(Exercise prompt):
Pictures are to be dropped, and only the lines from the one containing "The only change" through the end of the data below are to be reproduced as written.

[Data for processing]

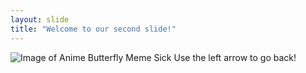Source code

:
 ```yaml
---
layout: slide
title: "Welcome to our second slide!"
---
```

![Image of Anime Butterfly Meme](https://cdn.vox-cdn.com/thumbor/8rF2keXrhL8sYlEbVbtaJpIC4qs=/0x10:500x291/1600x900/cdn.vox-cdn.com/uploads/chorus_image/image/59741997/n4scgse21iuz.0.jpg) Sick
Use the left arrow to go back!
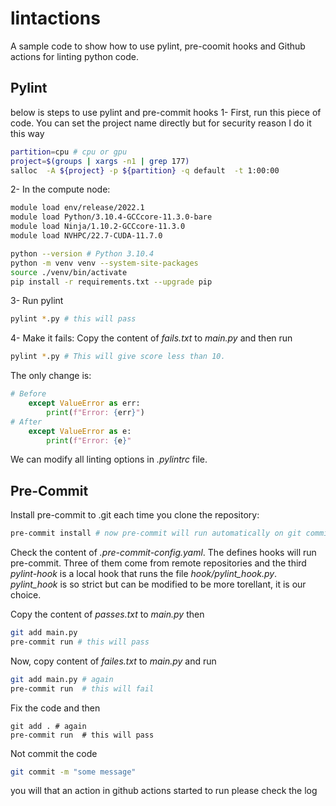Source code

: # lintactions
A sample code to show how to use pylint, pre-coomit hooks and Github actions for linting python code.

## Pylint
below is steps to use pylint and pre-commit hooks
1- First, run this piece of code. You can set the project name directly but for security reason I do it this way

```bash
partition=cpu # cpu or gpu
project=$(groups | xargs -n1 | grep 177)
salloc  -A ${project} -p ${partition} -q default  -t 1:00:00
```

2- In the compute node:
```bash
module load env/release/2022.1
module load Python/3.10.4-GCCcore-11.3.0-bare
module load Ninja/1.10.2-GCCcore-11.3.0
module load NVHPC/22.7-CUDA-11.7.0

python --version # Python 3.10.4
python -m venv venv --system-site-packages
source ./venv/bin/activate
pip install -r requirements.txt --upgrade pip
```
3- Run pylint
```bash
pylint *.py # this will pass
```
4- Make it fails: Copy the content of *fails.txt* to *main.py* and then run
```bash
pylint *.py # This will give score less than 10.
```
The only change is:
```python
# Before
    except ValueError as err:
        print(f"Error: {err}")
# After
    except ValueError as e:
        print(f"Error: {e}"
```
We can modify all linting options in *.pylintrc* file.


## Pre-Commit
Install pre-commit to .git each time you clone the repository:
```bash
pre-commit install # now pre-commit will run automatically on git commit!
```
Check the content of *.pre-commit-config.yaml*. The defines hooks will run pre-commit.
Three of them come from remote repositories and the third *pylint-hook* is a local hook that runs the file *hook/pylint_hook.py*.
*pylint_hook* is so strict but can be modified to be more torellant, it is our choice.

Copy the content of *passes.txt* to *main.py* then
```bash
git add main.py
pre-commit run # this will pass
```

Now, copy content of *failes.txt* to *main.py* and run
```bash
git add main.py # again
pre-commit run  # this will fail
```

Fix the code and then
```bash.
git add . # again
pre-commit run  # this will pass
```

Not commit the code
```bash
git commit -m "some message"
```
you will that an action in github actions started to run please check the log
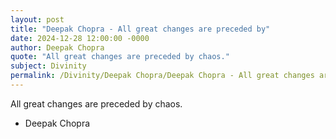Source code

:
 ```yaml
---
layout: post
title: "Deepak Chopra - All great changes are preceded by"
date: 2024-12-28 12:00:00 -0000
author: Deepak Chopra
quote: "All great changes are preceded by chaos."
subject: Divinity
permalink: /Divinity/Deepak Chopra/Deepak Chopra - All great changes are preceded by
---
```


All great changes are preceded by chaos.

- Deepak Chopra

[/Data for processing]

(Task solution):
The only change is:
```python
# Before
    except ValueError as err:
        print(f"Error: {err}")
# After
    except ValueError as e:
        print(f"Error: {e}"
```
We can modify all linting options in *.pylintrc* file.


## Pre-Commit
Install pre-commit to .git each time you clone the repository:
```bash
pre-commit install # now pre-commit will run automatically on git commit!
```
Check the content of *.pre-commit-config.yaml*. The defines hooks will run pre-commit.
Three of them come from remote repositories and the third *pylint-hook* is a local hook that runs the file *hook/pylint_hook.py*.
*pylint_hook* is so strict but can be modified to be more torellant, it is our choice.

Copy the content of *passes.txt* to *main.py* then
```bash
git add main.py
pre-commit run # this will pass
```

Now, copy content of *failes.txt* to *main.py* and run
```bash
git add main.py # again
pre-commit run  # this will fail
```

Fix the code and then
```bash.
git add . # again
pre-commit run  # this will pass
```

Not commit the code
```bash
git commit -m "some message"
```
you will that an action in github actions started to run please check the log
Source code

:
 ```yaml
---
layout: post
title: "Deepak Chopra - All great changes are preceded by"
date: 2024-12-28 12:00:00 -0000
author: Deepak Chopra
quote: "All great changes are preceded by chaos."
subject: Divinity
permalink: /Divinity/Deepak Chopra/Deepak Chopra - All great changes are preceded by
---
```


All great changes are preceded by chaos.

- Deepak Chopra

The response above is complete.